On l’a tous compris, l’idée est de faire traîner les choses pendant une année ou deux dans l’espoir de barrer la route à PKP, le seul des candidats actuels capable de remettre sur ses rails le parti et la cause. Ça crève les yeux de tout le monde sauf, semble-t-il, ceux de la fratrie péquiste : il faut opposer aux Couillard et Legault un poids lourd qui a l’étoffe d’un chef et une feuille de route impressionnante. Qu’on l’aime ou pas, c’est le cas de Pierre Karl Péladeau. Du sang neuf pour un parti exsangue dont il s’est tenu loin au cours des 20 ou 25 dernières années. Pendant que les péquistes se chicanaient sur le sexe des anges et brûlaient leur leader un après l’autre, lui, il bâtissait l’un des plus puissants empires financiers et médiatiques du pays.

Mais, comme le dit le sage, il ne faut jamais sous-estimer l’imbécilité naturelle des gens. Aussi, outre les aspirations légitimes, bien que prématurées ou inopportunes, des Lisée, Drainville et cie, on peut encore compter sur la gauche de la gauche du PQ pour administrer une bonne volée à « l’antisyndicaliste » PKP, comme le prédit déjà l’ex-président de la CSN, Marc Laviolette, l’éternel mouche du coche péquiste. Dut-on pour ce faire signer l’arrêt de mort du parti de l’indépendance fondé par René Lévesque qui, j’en suis sûr, donnerait sa bénédiction à PKP. Il l’avait donnée au père, Pierre Péladeau, fondateur du Journal de Montréal et du Journal de Québec, en acceptant d’y tenir une chronique politique, malgré la réputation sulfureuse qu’on faisait à Péladeau en certains quartiers.

Comme aujourd’hui à son fils taxé sans nuance de patron de presse férocement anti-syndical à cause du long conflit de 2008-2011 qui l’a opposé aux journalistes de ses deux quotidiens réfractaires aux modifications à apporter de toute urgence à la pratique de leur métier à l’ère d’internet. L’avenir a prouvé qu’il n’avait pas tort. De plus, avec le recul, l’opinion critique et indépendante en est venue à la conclusion que le blâme devait être infligé non au seul PKP, mais aussi à ses journalistes, ces « enfants gâtés » jouissant d’une semaine de travail de trois jours et de salaires faramineux enviés par les consœurs et confrères de la profession.

Commentaires

  • Michel (Mike), 18 juin 2014 16h54

    Avec l’arrivée de Mario Beaulieu à la tête du Bloc Québécois.
    Le P.Q. à l’air d’une pâte à modeler. S’est la dernière chose
    que le Québec à besoin. PKP et ça presse. Son père aurait
    sûrement dit. Réveillez-vous "clisse" et passez à l’action.

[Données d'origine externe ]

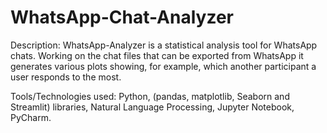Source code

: # WhatsApp-Chat-Analyzer
Description: WhatsApp-Analyzer is a statistical analysis tool for WhatsApp chats. Working on the chat files that can be exported from WhatsApp it generates various plots showing, for example, which another participant a user responds to the most.

Tools/Technologies used: Python, (pandas, matplotlib, Seaborn and Streamlit) libraries, Natural Language Processing, Jupyter Notebook, PyCharm.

  • Jean-Pierre Jacques, 15 juin 2014 09h45

    Avec tous ces fédéraliste qui magouilles pour avoir la peau de PKP.quel sera son choix la politique ou l’écroulement de son empire sous la gouverne de Mulroney.Nous savons tous ce qu’il a fait avec Québec Cartier Mining,Iron Ore,et dans le cas:Affaire Mulroney-Schreiber...

  • Patrice-Hans Perrier, 14 juin 2014 12h56

    Je trouve le débat sur ce fil de commentaires particulièrement riche de sens, de questionnements et j’en suis heureux.

    @ Lison :

    En ce qui concerne la « cerveaux-direction, le moteur, les freins ou les lumières », je ne connais pas qui sont ceux ou celles qui pourraient correspondre, à l’heure actuelle, à ce genre de fonctions.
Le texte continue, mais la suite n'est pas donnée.